BatchNorm
1. Preface
As the Neural Network grows deeper, there are a few questions.
- the loss comes at the end
- the top layers train faster
- the bottom layers train slowly
- the data is at the bottom
- as the bottom layers update, all other layers need to change
- the top layers retrain many times
- slower convergence
2. BatchNorm
Fix mini-batch’s mean and variance:
$$\mu_B=\frac{1}{|B|}\sum_{i\in B}x_i$$
and
$$\sigma_{B}^{2}=\frac{1}{|B|}\sum_{i\in B}(x_i-\mu_B)^2+\epsilon$$
additional adjustments (trainable parameters):
$$x_{i+1}=\gamma\frac{x_i-\mu_B}{\sigma_B}+\beta$$
- after ‘Conv, Dense’ before ‘activation function’
- before ‘Conv, Dense’
- 对于全连接层,作用于特征维
- 对于卷积层,作用于通道维
3. How it works
- Each batch has different ‘mean’ and ‘variance’, so we add noise to the batch and control the complexity of the model.

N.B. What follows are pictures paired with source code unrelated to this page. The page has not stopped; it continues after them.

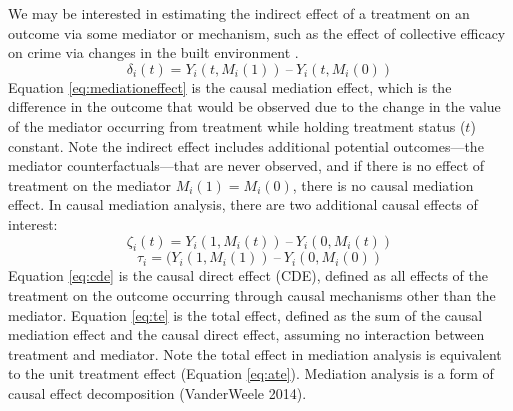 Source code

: \documentclass [11pt, proquest] {uwthesis}[2015/03/03]
\begin{document}
We may be interested in estimating the indirect effect of a treatment on an outcome via some mediator or mechanism, such as the effect of collective efficacy on crime via changes in the built environment .
\begin{equation}
\delta_i(t) = Y_i(t, M_i(1)) \:–\: Y_i(t, M_i(0))
\label{eq:mediationeffect}
\end{equation}
Equation \eqref{eq:mediationeffect} is the causal mediation effect, which is the difference in the outcome that would be observed due to the change in the value of the mediator occurring from treatment while holding treatment status (\(t\)) constant. Note the indirect effect includes additional potential outcomes---the mediator counterfactuals---that are never observed, and if there is no effect of treatment on the mediator \(M_i(1) = M_i(0)\), there is no causal mediation effect. In causal mediation analysis, there are two additional causal effects of interest:
\begin{equation}
\zeta_i(t) = Y_i(1, M_i(t)) \:–\: Y_i(0, M_i(t))
\label{eq:cde}
\end{equation}
\begin{equation}
\tau_i =  (Y_i(1, M_i(1)) \:–\: Y_i(0, M_i(0))
\label{eq:te}
\end{equation}
Equation \eqref{eq:cde} is the causal direct effect (CDE), defined as all effects of the treatment on the outcome occurring through causal mechanisms other than the mediator. Equation \eqref{eq:te} is the total effect, defined as the sum of the causal mediation effect and the causal direct effect, assuming no interaction between treatment and mediator. Note the total effect in mediation analysis is equivalent to the unit treatment effect (Equation \eqref{eq:ate}). Mediation analysis is a form of causal effect decomposition (VanderWeele 2014).
\end{document}

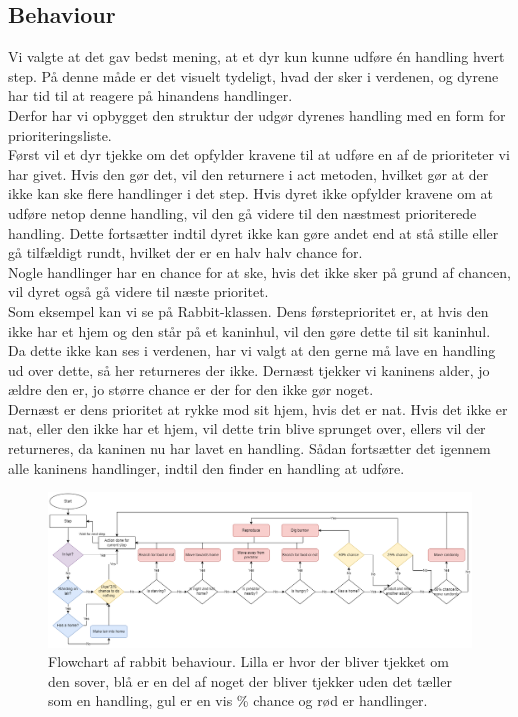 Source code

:\documentclass[12pt]{article}
\begin{document}
    \subsection{Behaviour}
    Vi valgte at det gav bedst mening, at et dyr kun kunne udføre én handling hvert step. På denne måde er det visuelt tydeligt, hvad der sker i verdenen, og dyrene har tid til at reagere på hinandens handlinger.
\\Derfor har vi opbygget den struktur der udgør dyrenes handling med en form for prioriteringsliste.
\\Først vil et dyr tjekke om det opfylder kravene til at udføre en af de prioriteter vi har givet. Hvis den gør det, vil den returnere i act metoden, hvilket gør at der ikke kan ske flere handlinger i det step. Hvis dyret ikke opfylder kravene om at udføre netop denne handling, vil den gå videre til den næstmest prioriterede handling. Dette fortsætter indtil dyret ikke kan gøre andet end at stå stille eller gå tilfældigt rundt, hvilket der er en halv halv chance for.
\\Nogle handlinger har en chance for at ske, hvis det ikke sker på grund af chancen, vil dyret også gå videre til næste prioritet.
\\Som eksempel kan vi se på Rabbit-klassen. Dens førsteprioritet er, at hvis den ikke har et hjem og den står på et kaninhul, vil den gøre dette til sit kaninhul. Da dette ikke kan ses i verdenen, har vi valgt at den gerne må lave en handling ud over dette, så her returneres der ikke. Dernæst tjekker vi kaninens alder, jo ældre den er, jo større chance er der for den ikke gør noget.
\\Dernæst er dens prioritet at rykke mod sit hjem, hvis det er nat. Hvis det ikke er nat, eller den ikke har et hjem, vil dette trin blive sprunget over, ellers vil der returneres, da kaninen nu har lavet en handling. Sådan fortsætter det igennem alle kaninens handlinger, indtil den finder en handling at udføre.
\begin{figure}[H]
    \centering
    \includegraphics[width=1\columnwidth]{../BehaviourFlowchart.png}
    \caption{Flowchart af rabbit behaviour. Lilla er hvor der bliver tjekket om den sover, blå er en del af noget der bliver tjekker uden det tæller som en handling, gul er en vis \% chance og rød er handlinger.}  
\end{figure} 
\end{document}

- It’s not necessary to use it with Dropout
- learn proper offset and zoom to fix the mean and variance of the mini-batch data.
- speed up training, but doesn’t increase accuracy. (greater lr is available)
4. Q&A
- shallow layer using BN may not have good results.
- Linear Layer is not likely to learn BN, which can stablize the data..